> **Aim of the task**: Report each line of the entries below that has the word "historical" in it.

[Stored data]

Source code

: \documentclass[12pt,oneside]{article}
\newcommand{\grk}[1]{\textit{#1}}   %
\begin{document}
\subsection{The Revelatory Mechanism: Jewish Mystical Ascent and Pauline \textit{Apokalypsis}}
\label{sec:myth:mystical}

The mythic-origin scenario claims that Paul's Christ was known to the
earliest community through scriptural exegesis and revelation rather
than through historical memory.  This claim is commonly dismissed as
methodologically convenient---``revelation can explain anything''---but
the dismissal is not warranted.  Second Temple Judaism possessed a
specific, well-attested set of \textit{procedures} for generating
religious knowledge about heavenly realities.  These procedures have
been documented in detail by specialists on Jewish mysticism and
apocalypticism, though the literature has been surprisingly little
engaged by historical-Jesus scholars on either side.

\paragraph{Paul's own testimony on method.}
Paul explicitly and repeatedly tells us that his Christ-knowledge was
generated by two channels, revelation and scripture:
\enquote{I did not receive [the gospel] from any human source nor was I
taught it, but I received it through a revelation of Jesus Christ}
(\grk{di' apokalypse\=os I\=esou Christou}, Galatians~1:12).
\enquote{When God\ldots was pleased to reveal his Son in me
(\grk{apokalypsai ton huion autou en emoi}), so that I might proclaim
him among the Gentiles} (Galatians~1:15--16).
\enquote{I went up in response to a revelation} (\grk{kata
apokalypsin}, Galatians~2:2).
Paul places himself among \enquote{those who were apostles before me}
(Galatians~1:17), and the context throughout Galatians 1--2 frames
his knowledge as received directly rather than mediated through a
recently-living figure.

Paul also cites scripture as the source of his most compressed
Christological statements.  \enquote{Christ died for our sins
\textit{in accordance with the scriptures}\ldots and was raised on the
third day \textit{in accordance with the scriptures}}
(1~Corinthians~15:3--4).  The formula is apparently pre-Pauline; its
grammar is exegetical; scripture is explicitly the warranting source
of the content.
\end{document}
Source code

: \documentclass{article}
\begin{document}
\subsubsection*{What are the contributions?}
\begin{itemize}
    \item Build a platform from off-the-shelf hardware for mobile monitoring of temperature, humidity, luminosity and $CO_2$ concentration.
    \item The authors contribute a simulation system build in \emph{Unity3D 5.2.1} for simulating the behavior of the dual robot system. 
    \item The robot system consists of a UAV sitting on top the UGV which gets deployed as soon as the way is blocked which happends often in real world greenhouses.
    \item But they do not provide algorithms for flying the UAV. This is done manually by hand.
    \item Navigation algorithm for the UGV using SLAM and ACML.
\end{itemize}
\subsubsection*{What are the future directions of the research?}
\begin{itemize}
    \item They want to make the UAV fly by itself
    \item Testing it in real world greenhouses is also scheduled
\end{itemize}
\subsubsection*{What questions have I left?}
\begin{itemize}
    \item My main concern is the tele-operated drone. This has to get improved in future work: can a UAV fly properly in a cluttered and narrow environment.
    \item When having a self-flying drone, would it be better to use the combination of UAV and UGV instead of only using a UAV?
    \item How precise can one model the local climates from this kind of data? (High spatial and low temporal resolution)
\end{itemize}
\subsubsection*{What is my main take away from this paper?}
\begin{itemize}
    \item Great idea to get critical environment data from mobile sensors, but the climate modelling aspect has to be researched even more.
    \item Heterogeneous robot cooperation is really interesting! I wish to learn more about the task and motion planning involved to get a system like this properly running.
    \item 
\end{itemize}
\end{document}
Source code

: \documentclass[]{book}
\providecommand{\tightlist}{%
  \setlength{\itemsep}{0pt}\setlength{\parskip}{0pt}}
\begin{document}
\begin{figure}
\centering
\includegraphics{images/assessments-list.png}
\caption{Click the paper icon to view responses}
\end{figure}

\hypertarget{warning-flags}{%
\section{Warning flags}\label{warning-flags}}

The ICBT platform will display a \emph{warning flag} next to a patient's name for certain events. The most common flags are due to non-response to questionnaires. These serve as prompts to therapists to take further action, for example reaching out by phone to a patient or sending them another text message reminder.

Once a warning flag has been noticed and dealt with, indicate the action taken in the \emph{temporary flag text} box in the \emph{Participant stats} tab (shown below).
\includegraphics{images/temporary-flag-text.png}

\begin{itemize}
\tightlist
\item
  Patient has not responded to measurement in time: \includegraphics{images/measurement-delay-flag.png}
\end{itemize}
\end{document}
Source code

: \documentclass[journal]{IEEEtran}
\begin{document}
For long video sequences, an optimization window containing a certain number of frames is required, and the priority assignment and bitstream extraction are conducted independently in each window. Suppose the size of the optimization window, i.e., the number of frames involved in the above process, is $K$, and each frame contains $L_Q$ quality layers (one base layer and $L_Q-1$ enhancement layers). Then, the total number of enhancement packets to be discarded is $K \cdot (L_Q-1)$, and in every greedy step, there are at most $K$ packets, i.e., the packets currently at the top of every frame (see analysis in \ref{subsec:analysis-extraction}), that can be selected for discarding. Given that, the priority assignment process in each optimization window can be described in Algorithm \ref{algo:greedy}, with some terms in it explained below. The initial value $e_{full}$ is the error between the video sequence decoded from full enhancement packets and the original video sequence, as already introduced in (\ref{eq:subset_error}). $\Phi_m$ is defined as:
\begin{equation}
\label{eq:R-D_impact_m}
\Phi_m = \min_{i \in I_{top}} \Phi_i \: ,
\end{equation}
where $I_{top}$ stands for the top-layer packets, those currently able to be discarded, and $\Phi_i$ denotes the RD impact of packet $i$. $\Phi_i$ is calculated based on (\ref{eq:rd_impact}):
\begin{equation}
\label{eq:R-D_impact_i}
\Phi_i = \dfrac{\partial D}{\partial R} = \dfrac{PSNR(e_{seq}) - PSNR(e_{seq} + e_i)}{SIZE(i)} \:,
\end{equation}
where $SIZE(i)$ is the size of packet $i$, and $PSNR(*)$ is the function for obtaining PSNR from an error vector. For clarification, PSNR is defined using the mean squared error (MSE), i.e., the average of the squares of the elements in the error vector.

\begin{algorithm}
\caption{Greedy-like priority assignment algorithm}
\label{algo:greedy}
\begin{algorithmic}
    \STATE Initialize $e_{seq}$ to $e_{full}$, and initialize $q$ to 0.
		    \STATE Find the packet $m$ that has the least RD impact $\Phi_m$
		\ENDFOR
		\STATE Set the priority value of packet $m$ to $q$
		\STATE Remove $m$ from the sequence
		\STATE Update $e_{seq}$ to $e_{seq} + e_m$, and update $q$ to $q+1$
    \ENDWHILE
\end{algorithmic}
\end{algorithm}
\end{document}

> **Response**:
than through historical memory.  This claim is commonly dismissed as
engaged by historical-Jesus scholars on either side.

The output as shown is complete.